🤖 AI Summary
Existing medical multimodal large language models (MLLMs) generate textual reasoning chains but suffer from insufficient localization accuracy and diagnostic reasoning fidelity in tasks requiring dynamic, fine-grained focus on pathological regions. To address this, we propose Ophiuchus—a novel framework enabling autonomous, adaptive decision-making on *when* and *where* to invoke visual grounding tools, seamlessly integrating localized sub-image features into multimodal chain-of-thought reasoning for diagnostic-level “image thinking.” Our method introduces a three-stage training paradigm: (1) cold-start tool integration, (2) self-reflective fine-tuning, and (3) reward-driven agent reinforcement learning—jointly enhancing the model’s intrinsic perceptual capability and external tool orchestration. Evaluated across diverse medical benchmarks—including visual question answering, lesion detection, and reasoning-aware segmentation—Ophiuchus consistently outperforms both closed- and open-source state-of-the-art models, achieving significant gains in fine-grained lesion localization and diagnostic reasoning accuracy.
📝 Abstract
Recent reasoning based medical MLLMs have made progress in generating step by step textual reasoning chains. However, they still struggle with complex tasks that necessitate dynamic and iterative focusing on fine-grained visual regions to achieve precise grounding and diagnosis.
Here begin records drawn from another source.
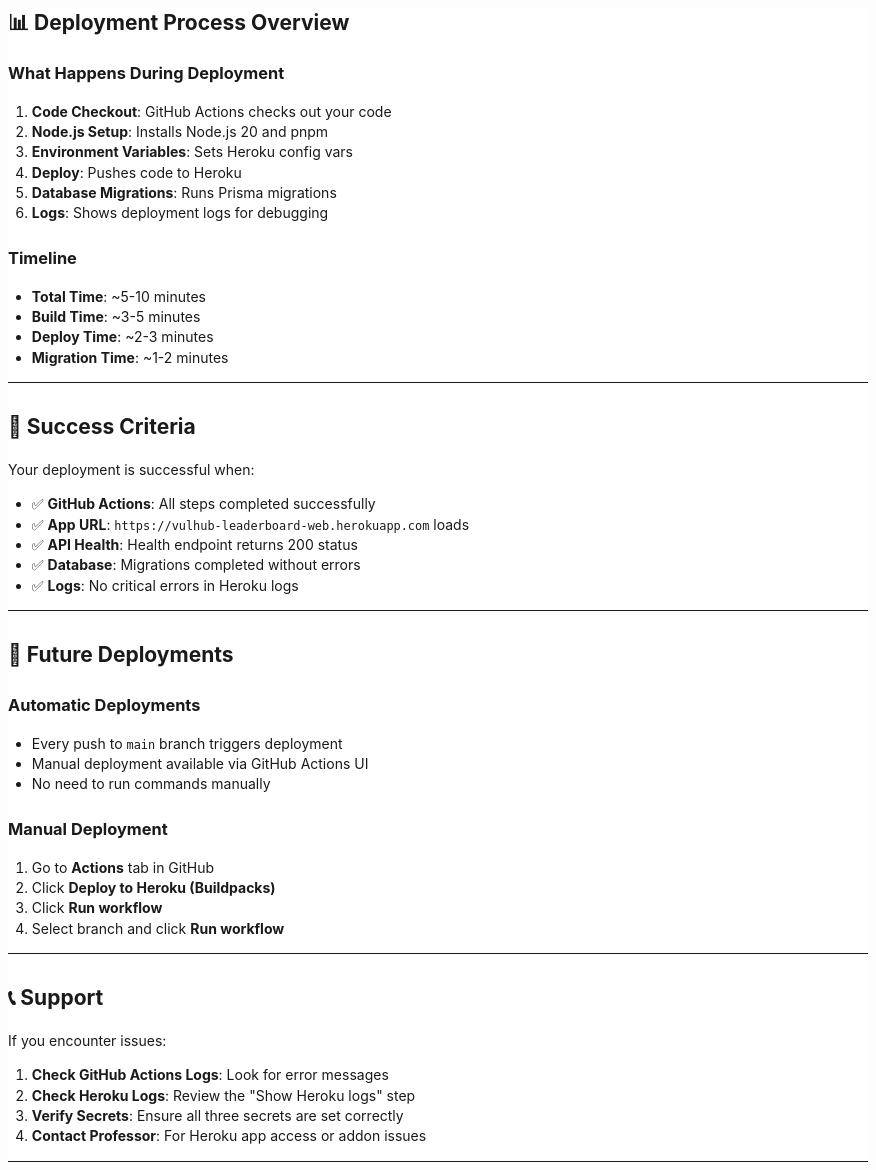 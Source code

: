 ## 📊 **Deployment Process Overview**

### **What Happens During Deployment**
1. **Code Checkout**: GitHub Actions checks out your code
2. **Node.js Setup**: Installs Node.js 20 and pnpm
3. **Environment Variables**: Sets Heroku config vars
4. **Deploy**: Pushes code to Heroku
5. **Database Migrations**: Runs Prisma migrations
6. **Logs**: Shows deployment logs for debugging

### **Timeline**
- **Total Time**: ~5-10 minutes
- **Build Time**: ~3-5 minutes
- **Deploy Time**: ~2-3 minutes
- **Migration Time**: ~1-2 minutes

---

## 🎯 **Success Criteria**

Your deployment is successful when:
- ✅ **GitHub Actions**: All steps completed successfully
- ✅ **App URL**: `https://vulhub-leaderboard-web.herokuapp.com` loads
- ✅ **API Health**: Health endpoint returns 200 status
- ✅ **Database**: Migrations completed without errors
- ✅ **Logs**: No critical errors in Heroku logs

---

## 🔄 **Future Deployments**

### **Automatic Deployments**
- Every push to `main` branch triggers deployment
- Manual deployment available via GitHub Actions UI
- No need to run commands manually

### **Manual Deployment**
1. Go to **Actions** tab in GitHub
2. Click **Deploy to Heroku (Buildpacks)**
3. Click **Run workflow**
4. Select branch and click **Run workflow**

---

## 📞 **Support**

If you encounter issues:
1. **Check GitHub Actions Logs**: Look for error messages
2. **Check Heroku Logs**: Review the "Show Heroku logs" step
3. **Verify Secrets**: Ensure all three secrets are set correctly
4. **Contact Professor**: For Heroku app access or addon issues

---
We introduce Ophiuchus, a versatile, tool-augmented framework that equips an MLLM to (i) decide when additional visual evidence is needed, (ii) determine where to probe and ground within the medical image, and (iii) seamlessly weave the relevant sub-image content back into an interleaved, multimodal chain of thought. In contrast to prior approaches limited by the performance ceiling of specialized tools, Ophiuchus integrates the model's inherent grounding and perception capabilities with external tools, thereby fostering higher-level reasoning. The core of our method is a three-stage training strategy: cold-start training with tool-integrated reasoning data to achieve basic tool selection and adaptation for inspecting key regions; self-reflection fine-tuning to strengthen reflective reasoning and encourage revisiting tool outputs; and Agentic Tool Reinforcement Learning to directly optimize task-specific rewards and emulate expert-like diagnostic behavior. Extensive experiments show that Ophiuchus consistently outperforms both closed-source and open-source SOTA methods across diverse medical benchmarks, including VQA, detection, and reasoning-based segmentation. Our approach illuminates a path toward medical AI agents that can genuinely "think with images" through tool-integrated reasoning. Datasets, codes, and trained models will be released publicly.